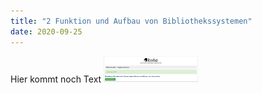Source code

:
 ```yaml
---
title: "2 Funktion und Aufbau von Bibliothekssystemen"
date: 2020-09-25
---
```


Hier kommt noch Text
<img alt="pwd" src="https://github.com/stemorit/BAIN-Lerntagebuch/blob/master/_posts/Koha_funktioniert.png?raw=true" width="30%"/>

(Task item): Please set down the data above exactly as given, leaving every picture out.

(Your response):
Source code

:
 ```yaml
---
title: "2 Funktion und Aufbau von Bibliothekssystemen"
date: 2020-09-25
---
```


Hier kommt noch Text
<img alt="pwd" src="https://github.com/stemorit/BAIN-Lerntagebuch/blob/master/_posts/Koha_funktioniert.png?raw=true" width="30%"/>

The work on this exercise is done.